Con Navarro se va un jugador único. En un tiempo en que los jugadores de baloncesto tienen físicos extraterrestres, él era puro talento. 1’93 y 82 kilos en un cuerpo que adoraba el balón y tenía alergia al gimnasio. Sus números son abrumadores, pero su influencia en el juego en los últimos 20 años va mucho más allá. Es un creador. Pocos jugadores pueden presumir de inventar un nuevo tipo de lanzamiento, la “Bomba”. Patentó un tiro bombeado que ahora se usa en todo el mundo. Era el jefe de los juniores de oro como luego lo fue en la Selección. Al Barça llegó con 11 años y lo ganó todo. También con el equipo nacional. El estreno en la ACB fue el 23 de noviembre de 1997 ante el Covirán Granada con una de sus canastas imposibles. Un año después ganó el Europeo Junior; en el 99, el Mundial a Estados Unidos en Lisboa y ya no paró. Aquel año, en el entonces llamado aeropuerto de Barajas, fue el jugador más solicitado por delante de Raúl López, Felipe Reyes o su amigo del alma Pau Gasol. Con la absoluta lo mismo se prestaba a hacerse una foto para una entrevista pasando la mopa como se levantaba a saludar a los periodistas que compartían restaurante con él y su familia en el día libre de un gran campeonato. Era un tipo normal hasta que se ponía la camiseta del Barça o de la Selección. Luego pasaban cosas como la “semana fantástica” -así la definió él- en los cruces del Eurobasket 2011, las habituales exhibiciones de azulgrana ante el Madrid o el espectáculo que ofreció en el arranque de la final olímpica de Londres ante Estados Unidos cuando el día anterior no podía ni andar.

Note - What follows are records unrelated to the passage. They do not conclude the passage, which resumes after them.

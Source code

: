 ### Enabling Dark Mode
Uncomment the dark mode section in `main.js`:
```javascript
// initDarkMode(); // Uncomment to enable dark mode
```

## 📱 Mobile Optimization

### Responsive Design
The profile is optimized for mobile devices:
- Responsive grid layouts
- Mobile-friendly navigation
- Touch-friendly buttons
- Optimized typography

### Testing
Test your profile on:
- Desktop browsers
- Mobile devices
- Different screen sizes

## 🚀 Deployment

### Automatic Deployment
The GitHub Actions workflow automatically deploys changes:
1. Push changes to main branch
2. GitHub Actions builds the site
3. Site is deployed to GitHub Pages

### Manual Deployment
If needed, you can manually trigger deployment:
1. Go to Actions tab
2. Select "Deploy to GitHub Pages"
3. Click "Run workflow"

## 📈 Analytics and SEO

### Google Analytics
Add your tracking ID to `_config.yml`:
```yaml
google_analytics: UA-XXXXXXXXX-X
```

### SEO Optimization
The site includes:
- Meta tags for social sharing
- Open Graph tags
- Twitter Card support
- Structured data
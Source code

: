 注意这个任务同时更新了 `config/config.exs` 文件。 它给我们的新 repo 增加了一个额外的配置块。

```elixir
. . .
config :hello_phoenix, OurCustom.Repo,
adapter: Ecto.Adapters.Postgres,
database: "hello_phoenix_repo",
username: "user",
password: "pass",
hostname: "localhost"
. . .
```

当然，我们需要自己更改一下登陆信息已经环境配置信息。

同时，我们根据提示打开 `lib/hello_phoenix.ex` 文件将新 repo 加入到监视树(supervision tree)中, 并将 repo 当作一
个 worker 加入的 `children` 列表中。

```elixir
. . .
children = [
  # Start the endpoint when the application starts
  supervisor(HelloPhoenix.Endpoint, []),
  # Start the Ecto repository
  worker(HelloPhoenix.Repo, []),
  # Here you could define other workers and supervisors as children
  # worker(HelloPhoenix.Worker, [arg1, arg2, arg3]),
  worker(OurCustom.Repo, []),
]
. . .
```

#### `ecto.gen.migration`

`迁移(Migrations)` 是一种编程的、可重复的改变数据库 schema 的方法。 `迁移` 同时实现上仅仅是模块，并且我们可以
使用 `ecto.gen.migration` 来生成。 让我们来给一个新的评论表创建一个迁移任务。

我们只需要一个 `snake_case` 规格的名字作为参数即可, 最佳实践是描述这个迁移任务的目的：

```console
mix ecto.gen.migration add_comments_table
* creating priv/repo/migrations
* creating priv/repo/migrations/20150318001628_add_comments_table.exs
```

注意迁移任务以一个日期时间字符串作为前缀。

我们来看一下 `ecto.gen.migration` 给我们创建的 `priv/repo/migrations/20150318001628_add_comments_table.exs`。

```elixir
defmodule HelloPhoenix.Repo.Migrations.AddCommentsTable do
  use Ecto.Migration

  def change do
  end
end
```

Por eso el baloncesto y todo el deporte español fueron ayer un unánime “Gracias Navarro”. Reyes, Calderón, Ricky, Pablo Laso, Mirotic... Su amigo Pau reclamó hace no mucho: “Espero que el Barça trate a Navarro como se merece. Él tenía la ilusión por seguir jugando después de dos años muy complicados y me gustaría que tuviera una salida como la de Andrés Iniesta”. Nada más lejos de la realidad pese a que el Barça tiene previsto retirar su camiseta. En un momento en el que los “One Club Men” -deportistas que desarrollan toda su carrera en el mismo club con la excepción en el caso de Navarro del año en Memphis- son una especie en vías de extinción, el Barça ha sido incapaz de gestionar el adiós de uno de sus mitos. En las secciones inferiores seguirá su hija Lucía, que ya no pedirá a su padre más medallas. Navarro es historia, adiós a uno de los más grandes.